= Jagz Kooner =

British record producer

Jagz Kooner (born Jagjit Singh Kooner, 1967) is a British
record producer of Indian descent, who has worked with Radio 4, Manic Street Preachers, Garbage, Infadels and Primal Scream for whom he co-produced their cover version of the song "Some Velvet Morning" along with model Kate Moss.

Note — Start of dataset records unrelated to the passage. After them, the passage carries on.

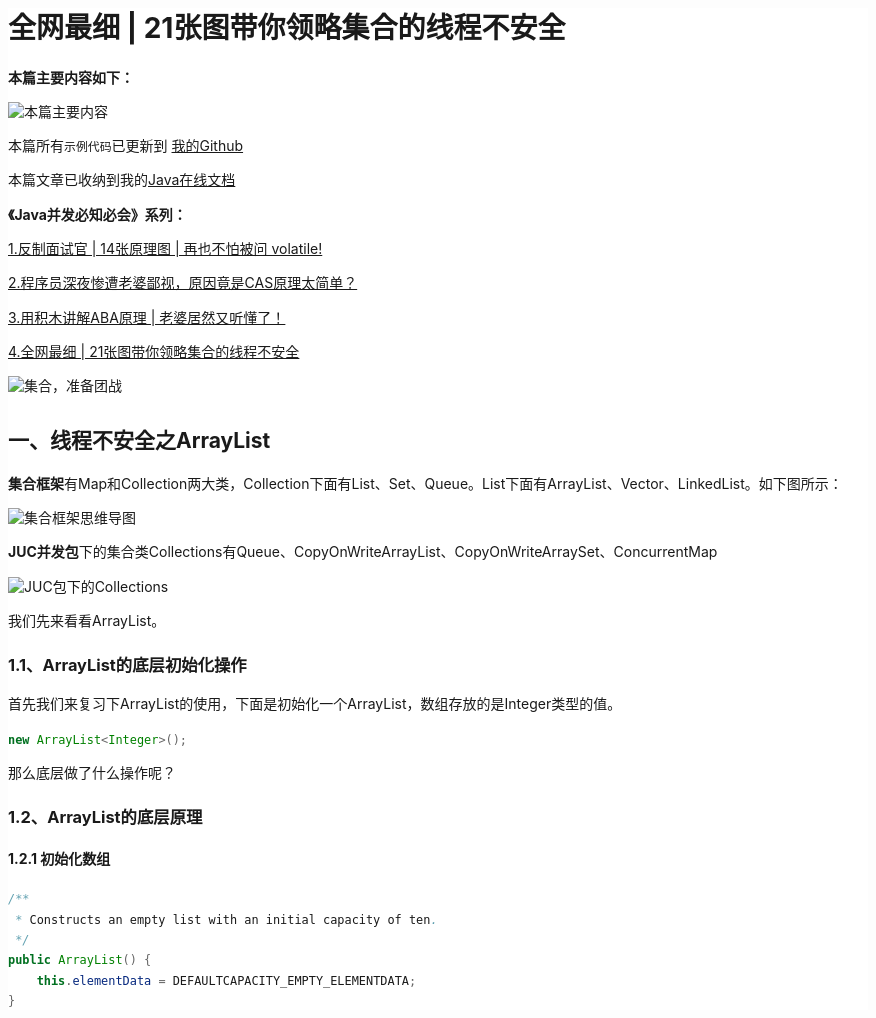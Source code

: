 # 全网最细 | 21张图带你领略集合的线程不安全

**本篇主要内容如下：**

![本篇主要内容](https://p3-juejin.byteimg.com/tos-cn-i-k3u1fbpfcp/1f06bd8a11884c90803408f6bbe15e9f~tplv-k3u1fbpfcp-zoom-1.image)

本篇所有`示例代码`已更新到 [我的Github](https://github.com/Jackson0714/PassJava-Learning)

本篇文章已收纳到我的[Java在线文档](www.jayh.club)

**《Java并发必知必会》系列：** 

[1.反制面试官 | 14张原理图 | 再也不怕被问 volatile!](https://juejin.im/post/6861885337568804871)

[2.程序员深夜惨遭老婆鄙视，原因竟是CAS原理太简单？](https://juejin.im/post/6863799243182702599)

[3.用积木讲解ABA原理 | 老婆居然又听懂了！](https://juejin.im/post/6864945088721027079)

[4.全网最细 |  21张图带你领略集合的线程不安全](https://juejin.im/editor/drafts/6866429369330597901)

![集合，准备团战](https://p3-juejin.byteimg.com/tos-cn-i-k3u1fbpfcp/c1f2de06e2024bff9013bf7c90a973c8~tplv-k3u1fbpfcp-zoom-1.image)

## 一、线程不安全之ArrayList

**集合框架**有Map和Collection两大类，Collection下面有List、Set、Queue。List下面有ArrayList、Vector、LinkedList。如下图所示：

![集合框架思维导图](https://p3-juejin.byteimg.com/tos-cn-i-k3u1fbpfcp/2d35347766f54b77a42edf67d9fe8185~tplv-k3u1fbpfcp-zoom-1.image)

**JUC并发包**下的集合类Collections有Queue、CopyOnWriteArrayList、CopyOnWriteArraySet、ConcurrentMap

![JUC包下的Collections](https://p3-juejin.byteimg.com/tos-cn-i-k3u1fbpfcp/47e170e6116d4f1c9915629dae7592de~tplv-k3u1fbpfcp-zoom-1.image)

我们先来看看ArrayList。

### 1.1、ArrayList的底层初始化操作

首先我们来复习下ArrayList的使用，下面是初始化一个ArrayList，数组存放的是Integer类型的值。

``` java
new ArrayList<Integer>();
```

那么底层做了什么操作呢？

### 1.2、ArrayList的底层原理

#### 1.2.1 初始化数组

```java
/**
 * Constructs an empty list with an initial capacity of ten.
 */
public ArrayList() {
    this.elementData = DEFAULTCAPACITY_EMPTY_ELEMENTDATA;
}
```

He has created remixes for Massive Attack; the remix of their song "Butterfly Caught" contains additional vocals from English electronic music vocalist Tara McDonald. His remix "My Beautiful Friend" by the Charlatans was so groundbreaking that it inspired Eddy Temple-Morris, a DJ at the XFM radio station to form a show dedicated to remixes. Kooner also worked with Rammstein, Siobhan Fahey, Ladytron, Adam Freeland, dEUS, Kasabian and more recently Reverend and the Makers. His remix of "Swastika Eyes" by Primal Scream appears as one of two remixes of the track on the XTRMNTR album. He remixed two songs from the Oasis album Dig Out Your Soul. On the bonus CD available only as part of the Deluxe Edition, Kooner remixed the first single "The Shock of the Lightning", as well as the album track "The Turning". He has also been keenly involved in the UK mash-up scene. Kooner has also remixed "Mind Killer" by Adam Freeland. In 2012, Kooner remixed the track "Petals" by Officers and Gary Numan, which was released to raise awareness for the suicide prevention charity CALM (Campaign Against Living Miserably).

==Other bands==
He was also a member of the bands the Aloof and Sabres of Paradise with Andrew Weatherall, and the Reverend and the Makers side project Reverend Soundsystem or otherwise known as RSS.